Following the Dreyfus Affair, Pierre Waldeck-Rousseau composed in June 1899 a "Republican Defense Cabinet" (gouvernement de défense républicaine), which was supported by a parliamentary majority composed of Radicals, Radicals-Socialists and Socialists. This majority decided to ally themselves in view of the 1902 elections, which they won. The Bloc des gauches was thus represented at the Chamber of Deputies by four parliamentary groups: the Democratic Alliance (Alliance démocratique, AD), the Radical Left and the Radical-Socialists and the Socialists. Under Emile Combes's leadership, the new government enacted an anti-clerical policy, passing the 1905 French law on the Separation of the Churches and the State, and opposed itself to the nationalist movement.
"Opportunist Republicans" who opposed the alliance with the Radicals, the Radicals-Socialists and the Socialists, and, for some of them, the defense of the Jewish officer Alfred Dreyfus, founded in November 1903 the Republican Federation (Fédération républicaine), which represented the Republican bourgeoisie, closely connected to business circles and opposed to social reform.
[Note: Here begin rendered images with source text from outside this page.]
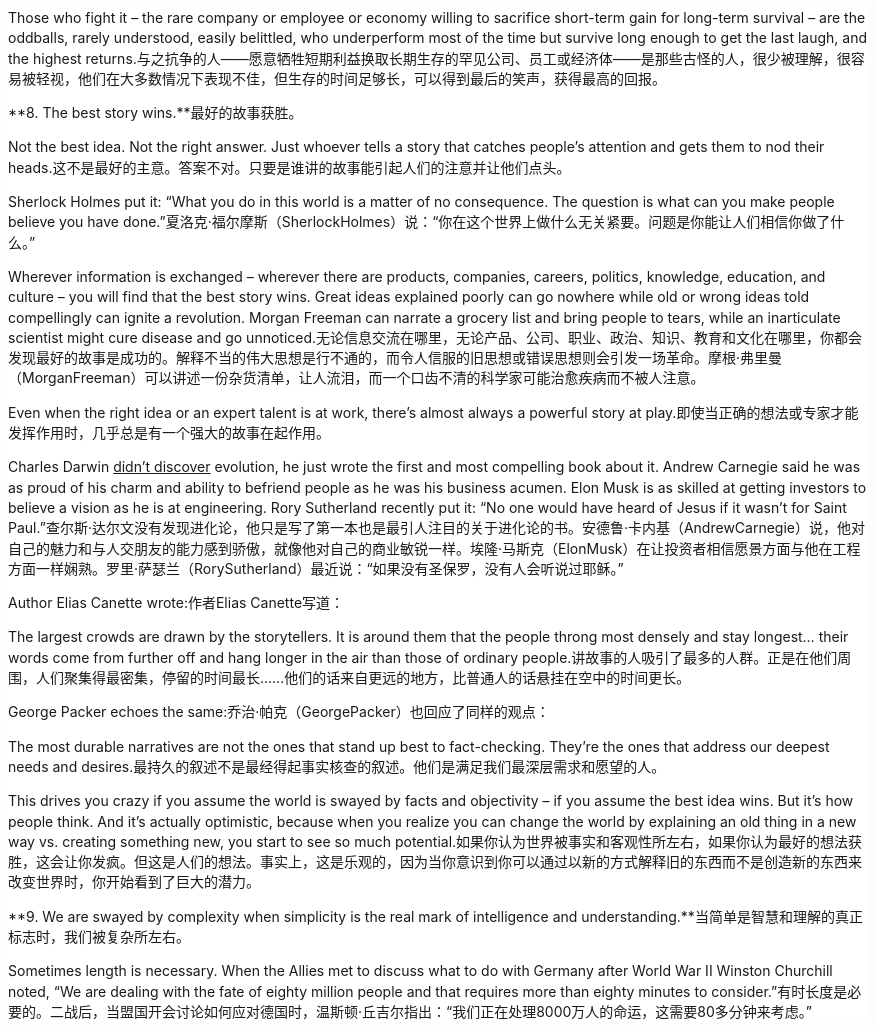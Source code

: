 Those who fight it – the rare company or employee or economy willing to sacrifice short-term gain for long-term survival – are the oddballs, rarely understood, easily belittled, who underperform most of the time but survive long enough to get the last laugh, and the highest returns.与之抗争的人——愿意牺牲短期利益换取长期生存的罕见公司、员工或经济体——是那些古怪的人，很少被理解，很容易被轻视，他们在大多数情况下表现不佳，但生存的时间足够长，可以得到最后的笑声，获得最高的回报。

**8. The best story wins.**最好的故事获胜。

Not the best idea. Not the right answer. Just whoever tells a story that catches people’s attention and gets them to nod their heads.这不是最好的主意。答案不对。只要是谁讲的故事能引起人们的注意并让他们点头。

Sherlock Holmes put it: “What you do in this world is a matter of no consequence. The question is what can you make people believe you have done.”夏洛克·福尔摩斯（SherlockHolmes）说：“你在这个世界上做什么无关紧要。问题是你能让人们相信你做了什么。”

Wherever information is exchanged – wherever there are products, companies, careers, politics, knowledge, education, and culture – you will find that the best story wins. Great ideas explained poorly can go nowhere while old or wrong ideas told compellingly can ignite a revolution. Morgan Freeman can narrate a grocery list and bring people to tears, while an inarticulate scientist might cure disease and go unnoticed.无论信息交流在哪里，无论产品、公司、职业、政治、知识、教育和文化在哪里，你都会发现最好的故事是成功的。解释不当的伟大思想是行不通的，而令人信服的旧思想或错误思想则会引发一场革命。摩根·弗里曼（MorganFreeman）可以讲述一份杂货清单，让人流泪，而一个口齿不清的科学家可能治愈疾病而不被人注意。

Even when the right idea or an expert talent is at work, there’s almost always a powerful story at play.即使当正确的想法或专家才能发挥作用时，几乎总是有一个强大的故事在起作用。

Charles Darwin [didn’t discover](https://en.wikipedia.org/wiki/Alfred_Russel_Wallace ) evolution, he just wrote the first and most compelling book about it. Andrew Carnegie said he was as proud of his charm and ability to befriend people as he was his business acumen. Elon Musk is as skilled at getting investors to believe a vision as he is at engineering. Rory Sutherland recently put it: “No one would have heard of Jesus if it wasn’t for Saint Paul.”查尔斯·达尔文没有发现进化论，他只是写了第一本也是最引人注目的关于进化论的书。安德鲁·卡内基（AndrewCarnegie）说，他对自己的魅力和与人交朋友的能力感到骄傲，就像他对自己的商业敏锐一样。埃隆·马斯克（ElonMusk）在让投资者相信愿景方面与他在工程方面一样娴熟。罗里·萨瑟兰（RorySutherland）最近说：“如果没有圣保罗，没有人会听说过耶稣。”

Author Elias Canette wrote:作者Elias Canette写道：

> 
  The largest crowds are drawn by the storytellers. It is around them that the people throng most densely and stay longest… their words come from further off and hang longer in the air than those of ordinary people.讲故事的人吸引了最多的人群。正是在他们周围，人们聚集得最密集，停留的时间最长……他们的话来自更远的地方，比普通人的话悬挂在空中的时间更长。

George Packer echoes the same:乔治·帕克（GeorgePacker）也回应了同样的观点：

> 
  The most durable narratives are not the ones that stand up best to fact-checking. They’re the ones that address our deepest needs and desires.最持久的叙述不是最经得起事实核查的叙述。他们是满足我们最深层需求和愿望的人。

This drives you crazy if you assume the world is swayed by facts and objectivity – if you assume the best idea wins. But it’s how people think. And it’s actually optimistic, because when you realize you can change the world by explaining an old thing in a new way vs. creating something new, you start to see so much potential.如果你认为世界被事实和客观性所左右，如果你认为最好的想法获胜，这会让你发疯。但这是人们的想法。事实上，这是乐观的，因为当你意识到你可以通过以新的方式解释旧的东西而不是创造新的东西来改变世界时，你开始看到了巨大的潜力。

**9. We are swayed by complexity when simplicity is the real mark of intelligence and understanding.**当简单是智慧和理解的真正标志时，我们被复杂所左右。

Sometimes length is necessary. When the Allies met to discuss what to do with Germany after World War II Winston Churchill noted, “We are dealing with the fate of eighty million people and that requires more than eighty minutes to consider.”有时长度是必要的。二战后，当盟国开会讨论如何应对德国时，温斯顿·丘吉尔指出：“我们正在处理8000万人的命运，这需要80多分钟来考虑。”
Following the International Socialist Congress of Amsterdam in 1904, the Socialists were called by Jules Guesde's Socialist Party of France (Parti socialiste de France) to quit the government. The Socialist ministers thereafter withdrew themselves from the Republican Coalition, which dissolution was completed in October 1906 with the coming of Georges Clemenceau to power.